Von unserer Mitarbeiterin Julia Mend
 |  aktualisiert: 03.12.2006 22:29 Uhr
Ein silbergrauer Passat fährt langsam über den riesigen Parkplatz. Der Fahrer hält an, schaut den weißen Kirchturm hoch zum schwarzen Kreuz. Er senkt den Blick, ein kurzer Tritt aufs Gas, er braust davon.

Kommt alle, venite tutti - der Mann fühlt sich nicht angesprochen. In acht Sprachen lädt die Autobahnkirche in Geiselwind ein, Rast zu machen. Der Fahrer sieht nicht den Regenbogen, den die Sonnenstrahlen durch die Fensterscheibe an die weiße Wand werfen. Er hört nicht, wie leise Musik vergessen lässt, dass nicht einmal einen Kilometer weiter die Autos auf der A 3 vorbei donnern.
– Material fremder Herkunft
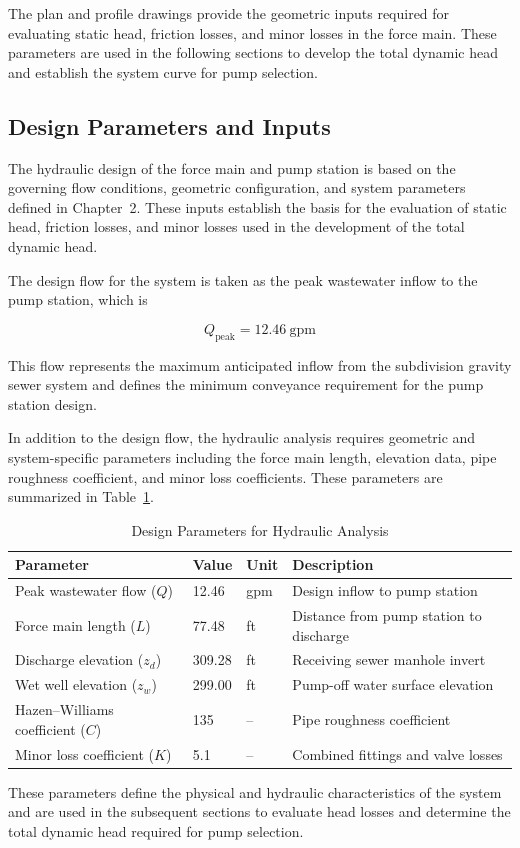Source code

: The plan and profile drawings provide the geometric inputs required for evaluating static head, friction losses, and minor losses in the force main. These parameters are used in the following sections to develop the total dynamic head and establish the system curve for pump selection.


\subsection{Design Parameters and Inputs}

The hydraulic design of the force main and pump station is based on the governing flow conditions, geometric configuration, and system parameters defined in Chapter~2. These inputs establish the basis for the evaluation of static head, friction losses, and minor losses used in the development of the total dynamic head.

The design flow for the system is taken as the peak wastewater inflow to the pump station, which is

\[
Q_{\text{peak}} = 12.46~\text{gpm}
\]

This flow represents the maximum anticipated inflow from the subdivision gravity sewer system and defines the minimum conveyance requirement for the pump station design.

In addition to the design flow, the hydraulic analysis requires geometric and system-specific parameters including the force main length, elevation data, pipe roughness coefficient, and minor loss coefficients. These parameters are summarized in Table~\ref{tab:design_inputs_ch5}.

\begin{table}[H]
\centering
\caption{Design Parameters for Hydraulic Analysis}
\label{tab:design_inputs_ch5}
\begin{tabular}{llll}
\toprule
\textbf{Parameter} & \textbf{Value} & \textbf{Unit} & \textbf{Description} \\
\midrule
Peak wastewater flow ($Q$) & 12.46 & gpm & Design inflow to pump station \\
Force main length ($L$) & 77.48 & ft & Distance from pump station to discharge \\
Discharge elevation ($z_d$) & 309.28 & ft & Receiving sewer manhole invert \\
Wet well elevation ($z_w$) & 299.00 & ft & Pump-off water surface elevation \\
Hazen--Williams coefficient ($C$) & 135 & -- & Pipe roughness coefficient \\
Minor loss coefficient ($K$) & 5.1 & -- & Combined fittings and valve losses \\
\bottomrule
\end{tabular}
\end{table}

These parameters define the physical and hydraulic characteristics of the system and are used in the subsequent sections to evaluate head losses and determine the total dynamic head required for pump selection.
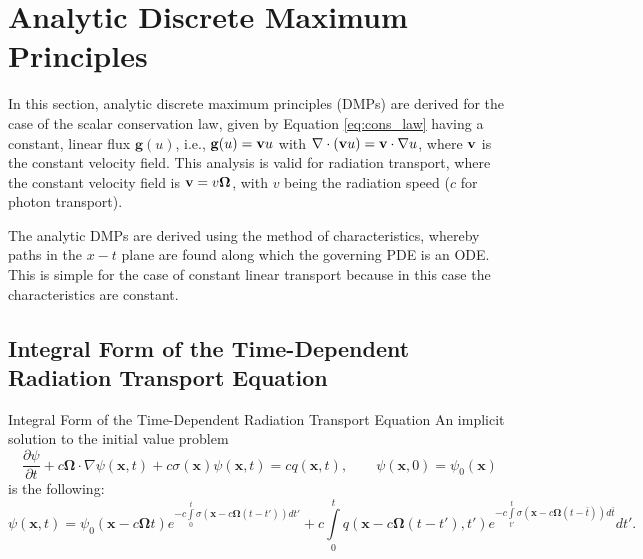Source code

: \section{Analytic Discrete Maximum Principles}
In this section, analytic discrete maximum principles (DMPs) are derived
for the case of the scalar conservation law, given by Equation
\eqref{eq:cons_law} having a constant, linear flux $\mathbf{g}(u)$, i.e.,
$\mathbf{g}(u) = \mathbf{v} u$ with $\nabla\cdot(\mathbf{v} u) = \mathbf{v}\cdot\nabla u$,
where $\mathbf{v}$ is the constant velocity field. This analysis is valid for
radiation transport, where the constant velocity field is $\mathbf{v}=v\mathbf{\Omega}$, with
$v$ being the radiation speed ($c$ for photon transport).

The analytic DMPs are derived using the method of characteristics, whereby
paths in the $x-t$ plane are found along which the governing PDE is an ODE.
This is simple for the case of constant linear transport because in this case
the characteristics are constant.

\subsection{Integral Form of the Time-Dependent Radiation Transport Equation}
\begin{theorem}{Integral Form of the Time-Dependent Radiation Transport Equation}{}
   An implicit solution to the initial value problem
   \begin{equation}\label{PDE}
      \frac{\partial \psi}{\partial t} + c\mathbf{\Omega}\cdot\nabla\psi(\mathbf{x},t)
      + c\sigma(\mathbf{x})\psi(\mathbf{x},t) = c q(\mathbf{x},t),
      \qquad \psi(\mathbf{x},0) = \psi_0(\mathbf{x})
   \end{equation}
   is the following:
   \begin{equation}\label{exact}
      \psi(\mathbf{x},t) = \psi_0(\mathbf{x} - c\mathbf{\Omega}t)
         e^{-c\int\limits_0^t \sigma(\mathbf{x} - c\mathbf{\Omega}(t -t'))dt'} +
         c \int\limits_0^t q(\mathbf{x} - c\mathbf{\Omega}(t -t'),t')
         e^{-c\int\limits_{t'}^t\sigma(\mathbf{x}
         - c\mathbf{\Omega}(t -\bar{t}))d\bar{t}} dt'.
   \end{equation}
\end{theorem}

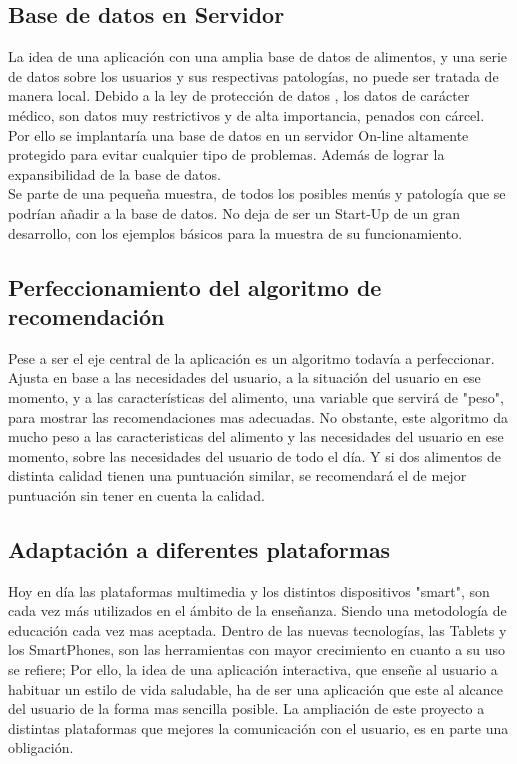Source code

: \subsection{Base de datos en Servidor}
La idea de una aplicación con una amplia  base de datos de alimentos, y una serie de datos sobre los usuarios y sus respectivas patologías, no puede ser tratada de manera local. Debido a la ley de protección de datos \cite{LeyProteccionDatos}, los datos de carácter médico, son datos muy restrictivos y de alta importancia, penados con cárcel.\\
Por ello se implantaría una base de datos en un servidor On-line altamente protegido para evitar cualquier tipo de problemas. Además de lograr la expansibilidad de la base de datos.\\
Se parte de una pequeña muestra, de todos los posibles menús y patología que se podrían añadir a la base de datos. No deja de ser un Start-Up de un gran desarrollo, con los ejemplos básicos para la muestra de su funcionamiento.

\subsection{Perfeccionamiento del algoritmo de recomendación}
Pese a ser el eje central de la aplicación es un algoritmo todavía a perfeccionar. Ajusta en base a las necesidades del usuario, a la situación del usuario en ese momento, y a las características del alimento, una variable que servirá de "peso", para mostrar las recomendaciones mas adecuadas. No obstante, este algoritmo da mucho peso a las caracteristicas del alimento y las necesidades del usuario en ese momento, sobre las necesidades del usuario de todo el día. Y si dos alimentos de distinta calidad tienen una puntuación similar, se recomendará el de mejor puntuación sin tener en cuenta la calidad.

\subsection{Adaptación a diferentes plataformas}
Hoy en día las plataformas multimedia y los distintos dispositivos "smart", son cada vez más utilizados en el ámbito de la enseñanza. Siendo una metodología de educación cada vez mas aceptada. Dentro de las nuevas tecnologías, las Tablets y los SmartPhones, son las herramientas con mayor crecimiento en cuanto a su uso se refiere; Por ello, la idea de una aplicación interactiva, que enseñe al usuario a habituar un estilo de vida saludable, ha de ser una aplicación que este al alcance del usuario de la forma mas sencilla posible. La ampliación de este proyecto a distintas plataformas que mejores la comunicación con el usuario, es en parte una obligación.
Seit 2001 ist auf dem Rasthof Strohofer die Kirche "Licht auf unserem Weg" eingeweiht. Geprägt vom katholischen Glauben verspürte die Familie Strohofer den Wunsch, aus "Freude und Dankbarkeit" eine Kirche zu bauen. "Wir wollen daran erinnern, dass es mehr gibt im Leben als Arbeit, Spaß und Freizeit", erklärt Manuela Strohofer, Tochter des Rasthof-Chefs Anton Strohofer. Die Kirche, die dem Heiligen Antonius geweiht ist, liegt ihr am Herzen. "Wir wollten, dass Gott in unserem Familienbetrieb einen festen Platz hat."

"Bei uns macht sich keiner lächerlich, wenn er in die Kirche geht"

Manuela Strohofer Autobahnkirche Geiselwind

Den hat der Herrgott am Rande eines 400 000 Quadratmeter großen Areals des Rasthofs bekommen. Neben Tankstellen, Hotel und einer riesigen Halle für Veranstaltungen streckt sich der 30 Meter hohe Kirchturm in die Höhe, erhebt sich über das dreistöckige Gotteshaus. Bewusst haben die Strohofers den Platz gewählt. Mitten im Trubel und doch mit Blick ins Grüne. "Auch Gott und sein Wort sind ein Erlebnis", sagt Manuela Strohofer überzeugt. Und das rund um die Uhr. Die Kirche bietet Gläubigen Tag und Nacht, die Möglichkeit, mit Gott zu sprechen.

Ein neugieriger Mann in schicker Limousine dreht auf dem Parkplatz vor dem Gotteshaus eine Runde. Venid todos, come in - auch ihn lässt die Einladung über den Eingang nicht anhalten. Er hört nicht, wie der Taufbrunnen in der zwanzigsten von mittlerweile 28 deutschen Autobahnkirchen plätschert, merkt nicht welches Herzblut in dieser Kirche steckt.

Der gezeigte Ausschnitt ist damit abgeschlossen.